Incidents on freeways and other major highways during high traffic volume conditions cause capacity bottlenecks. If incidents are detected quickly and are managed promptly, traffic delay can be reduced, and secondary accidents can be avoided. There are opportunities to capture real-time data and use these in incident detection algorithms designed specifically for alerting the traffic management centre about an incident to be the likely cause of a rapid drop in speed and formation of stationary and/or moving queues. Although over the years, a number of algorithms have been developed for this purpose, further advances are needed for reducing false alarms and improve the accuracy and speed of detecting incidents.
An original incident detection model based on Bayesian, Montecarlo, and reliability methods was formulated, calibrated and verified for uninterrupted flow facilities. The inputs to the model were obtained from Montecarlo simulation and archived Highway 401 (Greater Toronto Area) incident and detector-based traffic flow data. The detectors served as a proxy for road-side units (RSU) of a future connected infrastructure-vehicle system.
The incident detection model is built into an algorithm with the capability to identify patterns of traffic flow caused by incidents under high traffic volume conditions. The model and algorithm are designed to work with data obtainable from highway sensors/detectors and RSU. With minor changes to the code, data from probe vehicles and crowd-sources can be used as well.
The algorithm includes a number of criteria that narrow the choice of likely causes of the rapid drop in speed both spatially and temporally.
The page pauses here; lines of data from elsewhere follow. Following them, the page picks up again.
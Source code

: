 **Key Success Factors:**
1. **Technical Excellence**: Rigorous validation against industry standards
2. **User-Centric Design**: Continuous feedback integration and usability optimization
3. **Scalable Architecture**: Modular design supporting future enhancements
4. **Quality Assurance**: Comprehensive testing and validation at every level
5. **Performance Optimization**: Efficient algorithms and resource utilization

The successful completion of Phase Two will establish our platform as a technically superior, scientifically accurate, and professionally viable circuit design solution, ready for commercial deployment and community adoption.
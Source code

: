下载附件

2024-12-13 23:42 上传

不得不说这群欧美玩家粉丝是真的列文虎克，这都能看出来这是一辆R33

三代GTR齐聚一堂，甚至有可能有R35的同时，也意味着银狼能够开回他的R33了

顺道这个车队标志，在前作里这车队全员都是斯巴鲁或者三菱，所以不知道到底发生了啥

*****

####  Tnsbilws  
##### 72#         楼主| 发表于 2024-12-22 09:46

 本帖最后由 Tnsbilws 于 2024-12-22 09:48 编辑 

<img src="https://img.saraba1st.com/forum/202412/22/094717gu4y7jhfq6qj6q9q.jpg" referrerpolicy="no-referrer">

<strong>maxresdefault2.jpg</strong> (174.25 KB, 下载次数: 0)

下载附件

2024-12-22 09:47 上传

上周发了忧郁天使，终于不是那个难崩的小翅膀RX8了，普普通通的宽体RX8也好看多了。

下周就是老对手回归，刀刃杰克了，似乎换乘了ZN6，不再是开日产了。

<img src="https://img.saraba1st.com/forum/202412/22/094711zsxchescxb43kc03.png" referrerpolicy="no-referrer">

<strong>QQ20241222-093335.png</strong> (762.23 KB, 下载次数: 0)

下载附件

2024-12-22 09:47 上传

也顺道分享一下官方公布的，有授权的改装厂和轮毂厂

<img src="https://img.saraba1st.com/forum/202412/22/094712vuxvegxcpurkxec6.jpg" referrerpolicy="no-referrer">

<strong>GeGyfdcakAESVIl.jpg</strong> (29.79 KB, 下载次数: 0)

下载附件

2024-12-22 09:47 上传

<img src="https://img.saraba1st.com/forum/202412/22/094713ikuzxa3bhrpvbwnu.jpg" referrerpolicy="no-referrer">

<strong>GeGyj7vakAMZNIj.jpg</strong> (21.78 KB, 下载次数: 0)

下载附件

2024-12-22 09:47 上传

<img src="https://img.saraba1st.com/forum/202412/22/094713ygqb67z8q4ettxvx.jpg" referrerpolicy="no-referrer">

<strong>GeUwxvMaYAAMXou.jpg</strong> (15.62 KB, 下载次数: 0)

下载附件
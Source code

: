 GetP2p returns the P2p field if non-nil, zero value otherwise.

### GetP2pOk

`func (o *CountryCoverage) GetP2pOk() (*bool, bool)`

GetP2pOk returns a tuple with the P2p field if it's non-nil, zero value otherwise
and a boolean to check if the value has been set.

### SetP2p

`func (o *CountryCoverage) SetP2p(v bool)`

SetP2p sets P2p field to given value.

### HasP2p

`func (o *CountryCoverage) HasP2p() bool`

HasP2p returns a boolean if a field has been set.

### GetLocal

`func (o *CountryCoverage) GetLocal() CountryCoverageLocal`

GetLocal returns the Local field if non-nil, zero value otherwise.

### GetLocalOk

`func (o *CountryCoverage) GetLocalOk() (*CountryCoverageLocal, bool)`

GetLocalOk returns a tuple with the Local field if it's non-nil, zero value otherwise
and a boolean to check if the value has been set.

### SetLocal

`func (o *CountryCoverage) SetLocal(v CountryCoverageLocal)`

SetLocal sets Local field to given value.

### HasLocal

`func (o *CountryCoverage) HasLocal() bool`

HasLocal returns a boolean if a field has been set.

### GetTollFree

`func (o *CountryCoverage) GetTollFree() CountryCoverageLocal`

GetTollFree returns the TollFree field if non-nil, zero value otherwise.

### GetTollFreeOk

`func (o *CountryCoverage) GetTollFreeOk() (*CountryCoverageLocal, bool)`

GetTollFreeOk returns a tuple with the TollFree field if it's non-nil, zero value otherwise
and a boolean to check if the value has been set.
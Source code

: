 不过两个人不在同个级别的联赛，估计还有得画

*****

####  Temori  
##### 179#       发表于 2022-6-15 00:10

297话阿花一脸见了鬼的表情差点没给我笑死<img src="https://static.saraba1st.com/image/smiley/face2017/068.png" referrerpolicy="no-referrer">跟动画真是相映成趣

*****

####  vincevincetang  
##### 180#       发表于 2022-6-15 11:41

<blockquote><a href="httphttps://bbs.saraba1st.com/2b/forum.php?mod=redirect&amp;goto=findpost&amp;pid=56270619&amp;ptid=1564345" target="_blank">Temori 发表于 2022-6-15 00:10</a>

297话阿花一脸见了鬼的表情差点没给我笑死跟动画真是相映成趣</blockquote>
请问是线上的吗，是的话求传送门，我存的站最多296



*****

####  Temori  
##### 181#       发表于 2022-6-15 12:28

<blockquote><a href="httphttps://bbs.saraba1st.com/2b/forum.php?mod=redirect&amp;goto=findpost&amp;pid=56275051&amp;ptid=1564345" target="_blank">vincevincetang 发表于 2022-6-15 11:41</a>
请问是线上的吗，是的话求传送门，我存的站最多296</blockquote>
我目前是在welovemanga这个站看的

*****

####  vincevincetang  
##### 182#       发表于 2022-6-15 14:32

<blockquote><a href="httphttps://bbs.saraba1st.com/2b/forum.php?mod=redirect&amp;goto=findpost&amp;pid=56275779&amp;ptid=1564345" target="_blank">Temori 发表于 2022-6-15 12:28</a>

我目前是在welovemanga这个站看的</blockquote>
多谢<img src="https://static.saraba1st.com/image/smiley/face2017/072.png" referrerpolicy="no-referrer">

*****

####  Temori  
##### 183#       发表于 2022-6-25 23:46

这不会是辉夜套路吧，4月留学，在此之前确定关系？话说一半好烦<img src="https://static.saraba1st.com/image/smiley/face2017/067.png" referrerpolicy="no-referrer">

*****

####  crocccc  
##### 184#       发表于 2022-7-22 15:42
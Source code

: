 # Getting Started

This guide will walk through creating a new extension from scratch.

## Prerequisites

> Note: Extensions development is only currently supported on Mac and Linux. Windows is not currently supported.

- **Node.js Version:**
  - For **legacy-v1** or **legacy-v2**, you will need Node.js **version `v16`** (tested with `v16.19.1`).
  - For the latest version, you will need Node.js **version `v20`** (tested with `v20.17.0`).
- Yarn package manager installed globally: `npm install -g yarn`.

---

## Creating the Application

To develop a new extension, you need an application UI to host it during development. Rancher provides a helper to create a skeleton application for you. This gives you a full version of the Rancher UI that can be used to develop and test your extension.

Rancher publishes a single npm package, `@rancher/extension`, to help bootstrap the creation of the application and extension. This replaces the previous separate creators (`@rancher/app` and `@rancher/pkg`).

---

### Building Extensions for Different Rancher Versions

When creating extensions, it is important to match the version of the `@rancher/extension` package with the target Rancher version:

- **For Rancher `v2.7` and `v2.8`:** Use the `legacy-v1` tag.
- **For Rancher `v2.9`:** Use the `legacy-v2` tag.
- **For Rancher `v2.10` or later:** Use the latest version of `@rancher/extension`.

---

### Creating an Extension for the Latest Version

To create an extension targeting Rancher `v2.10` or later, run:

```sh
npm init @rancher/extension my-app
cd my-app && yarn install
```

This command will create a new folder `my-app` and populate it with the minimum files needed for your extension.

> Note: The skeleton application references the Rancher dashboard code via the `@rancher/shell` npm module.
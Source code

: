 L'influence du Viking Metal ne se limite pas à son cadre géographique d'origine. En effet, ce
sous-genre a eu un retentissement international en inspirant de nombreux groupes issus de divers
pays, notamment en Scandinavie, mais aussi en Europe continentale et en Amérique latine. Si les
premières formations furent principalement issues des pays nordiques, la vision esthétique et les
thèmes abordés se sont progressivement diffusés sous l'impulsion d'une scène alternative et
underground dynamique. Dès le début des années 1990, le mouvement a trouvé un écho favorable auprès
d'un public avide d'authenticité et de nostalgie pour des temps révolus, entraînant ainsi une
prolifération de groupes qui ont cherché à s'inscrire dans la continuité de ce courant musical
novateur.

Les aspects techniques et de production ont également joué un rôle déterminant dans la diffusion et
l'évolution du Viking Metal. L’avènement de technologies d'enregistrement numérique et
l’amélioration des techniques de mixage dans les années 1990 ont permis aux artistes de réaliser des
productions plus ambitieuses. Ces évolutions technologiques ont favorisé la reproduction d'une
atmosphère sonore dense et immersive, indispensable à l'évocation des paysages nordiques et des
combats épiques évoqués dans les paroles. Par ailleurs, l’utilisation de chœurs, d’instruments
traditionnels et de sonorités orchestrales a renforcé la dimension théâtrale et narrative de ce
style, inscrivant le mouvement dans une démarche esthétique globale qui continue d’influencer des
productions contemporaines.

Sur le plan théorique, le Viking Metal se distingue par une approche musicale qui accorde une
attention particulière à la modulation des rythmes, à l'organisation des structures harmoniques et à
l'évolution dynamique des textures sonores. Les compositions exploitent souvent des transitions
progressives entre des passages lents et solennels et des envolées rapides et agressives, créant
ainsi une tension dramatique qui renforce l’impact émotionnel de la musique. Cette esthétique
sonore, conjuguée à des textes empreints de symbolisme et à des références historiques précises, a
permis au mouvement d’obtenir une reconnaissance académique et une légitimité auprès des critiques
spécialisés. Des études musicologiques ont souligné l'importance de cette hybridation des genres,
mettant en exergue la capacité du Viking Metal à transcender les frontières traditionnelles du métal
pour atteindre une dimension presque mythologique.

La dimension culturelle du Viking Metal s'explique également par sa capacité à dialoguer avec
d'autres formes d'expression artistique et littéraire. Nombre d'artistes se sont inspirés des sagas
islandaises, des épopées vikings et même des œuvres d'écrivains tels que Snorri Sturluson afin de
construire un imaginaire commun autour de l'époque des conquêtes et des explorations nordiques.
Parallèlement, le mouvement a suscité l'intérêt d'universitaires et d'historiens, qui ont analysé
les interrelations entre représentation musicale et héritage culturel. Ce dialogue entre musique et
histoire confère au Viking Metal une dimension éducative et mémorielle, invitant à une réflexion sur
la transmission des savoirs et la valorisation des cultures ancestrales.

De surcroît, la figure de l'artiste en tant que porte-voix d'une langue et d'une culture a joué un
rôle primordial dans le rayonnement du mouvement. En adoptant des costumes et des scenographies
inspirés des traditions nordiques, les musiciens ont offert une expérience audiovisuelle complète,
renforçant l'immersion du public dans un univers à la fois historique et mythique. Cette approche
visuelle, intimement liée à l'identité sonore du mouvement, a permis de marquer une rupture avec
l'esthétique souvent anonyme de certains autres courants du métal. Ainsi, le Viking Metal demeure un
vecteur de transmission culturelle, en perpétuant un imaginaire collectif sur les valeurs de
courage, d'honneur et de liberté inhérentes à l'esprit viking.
The results achieved suggest high success rate in minimizing false alarms and improving detection rate under applicable traffic conditions.
A Matlab-based test bed was developed for testing models, and simulated incidents were used for conducting additional tests on the predictive capability of the algorithm/model. The results are in line with those obtained from archived actual incident data.
It is expected that the use of the algorithm and its constituent model will contribute to reduced delay, and improved safety (e.g. reduction of secondary collisions).